● WHAT TO DO
Return every record below exactly; leave out the images.

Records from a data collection
• • • •
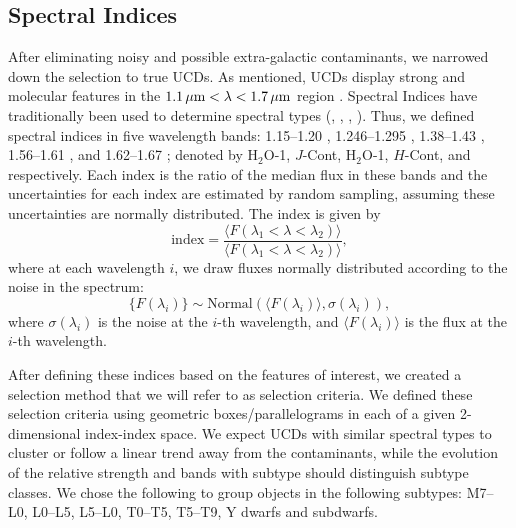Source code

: \documentclass[manuscript]{aastex63}
\begin{document}
\subsection{Spectral Indices}
After eliminating noisy and possible extra-galactic contaminants, we narrowed down the selection to true UCDs. As mentioned, UCDs display strong \meth and \wat molecular features in the $1.1\, \mbox{$\mu$m} < \lambda < 1.7\, \mbox{$\mu$m}$ region \citep{2001PhDT.......116B}. Spectral Indices have traditionally been used to determine spectral types (\citealt{1999AJ....117.1010T}, \citealt{2000AJ....119.3019C}, \citealt{2007ApJ...657..511A}, \citealt{2007ApJ...658..557B}). Thus, we defined  spectral indices in five wavelength bands: 1.15--1.20 \micron, 1.246--1.295 \micron, 1.38--1.43 \micron,  1.56--1.61 \micron, and 1.62--1.67 \micron; denoted by H$_2$O-1, $J$-Cont, H$_2$O-1, $H$-Cont, and \meth respectively. Each index is the ratio of the median flux in these bands and the uncertainties for each index are estimated by random sampling, assuming these uncertainties are normally distributed. The index is
 given by 
 \begin{equation} \mathrm{index}=\frac{ \langle  F(\lambda_1<\lambda < \lambda_2) \rangle }{  \langle F(\lambda_1 < \lambda <\lambda_2) \rangle },
 \end{equation}
 where at each wavelength $i$, we draw fluxes normally distributed according to the noise in the spectrum: 
 \begin{equation} 
 \{F(\lambda _i)\} \sim \text{Normal} (\langle F(\lambda_i)\rangle, \sigma(\lambda_i )), \end{equation}
 where $\sigma(\lambda_i )$ is the noise at the $i$-th wavelength, and $\langle F(\lambda_i )\rangle$ is the flux at the $i$-th wavelength.

After defining these indices based on the features of interest, we created a selection method that we will refer to as selection criteria. We defined these selection criteria using geometric boxes/parallelograms in each of a given 2-dimensional index-index space. We expect UCDs with similar spectral types to cluster or follow a linear trend away from the contaminants, while the evolution of the relative strength \wat and \meth bands with subtype should distinguish subtype classes. We chose the following to group objects in the following subtypes: M7--L0, L0--L5, L5--L0, T0--T5, T5--T9, Y dwarfs and subdwarfs. 
\end{document}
• • • •
● TASK RESULT
Source code

: \documentclass[manuscript]{aastex63}
\begin{document}
\subsection{Spectral Indices}
After eliminating noisy and possible extra-galactic contaminants, we narrowed down the selection to true UCDs. As mentioned, UCDs display strong \meth and \wat molecular features in the $1.1\, \mbox{$\mu$m} < \lambda < 1.7\, \mbox{$\mu$m}$ region \citep{2001PhDT.......116B}. Spectral Indices have traditionally been used to determine spectral types (\citealt{1999AJ....117.1010T}, \citealt{2000AJ....119.3019C}, \citealt{2007ApJ...657..511A}, \citealt{2007ApJ...658..557B}). Thus, we defined  spectral indices in five wavelength bands: 1.15--1.20 \micron, 1.246--1.295 \micron, 1.38--1.43 \micron,  1.56--1.61 \micron, and 1.62--1.67 \micron; denoted by H$_2$O-1, $J$-Cont, H$_2$O-1, $H$-Cont, and \meth respectively. Each index is the ratio of the median flux in these bands and the uncertainties for each index are estimated by random sampling, assuming these uncertainties are normally distributed. The index is
 given by 
 \begin{equation} \mathrm{index}=\frac{ \langle  F(\lambda_1<\lambda < \lambda_2) \rangle }{  \langle F(\lambda_1 < \lambda <\lambda_2) \rangle },
 \end{equation}
 where at each wavelength $i$, we draw fluxes normally distributed according to the noise in the spectrum: 
 \begin{equation} 
 \{F(\lambda _i)\} \sim \text{Normal} (\langle F(\lambda_i)\rangle, \sigma(\lambda_i )), \end{equation}
 where $\sigma(\lambda_i )$ is the noise at the $i$-th wavelength, and $\langle F(\lambda_i )\rangle$ is the flux at the $i$-th wavelength.

After defining these indices based on the features of interest, we created a selection method that we will refer to as selection criteria. We defined these selection criteria using geometric boxes/parallelograms in each of a given 2-dimensional index-index space. We expect UCDs with similar spectral types to cluster or follow a linear trend away from the contaminants, while the evolution of the relative strength \wat and \meth bands with subtype should distinguish subtype classes. We chose the following to group objects in the following subtypes: M7--L0, L0--L5, L5--L0, T0--T5, T5--T9, Y dwarfs and subdwarfs. 
\end{document}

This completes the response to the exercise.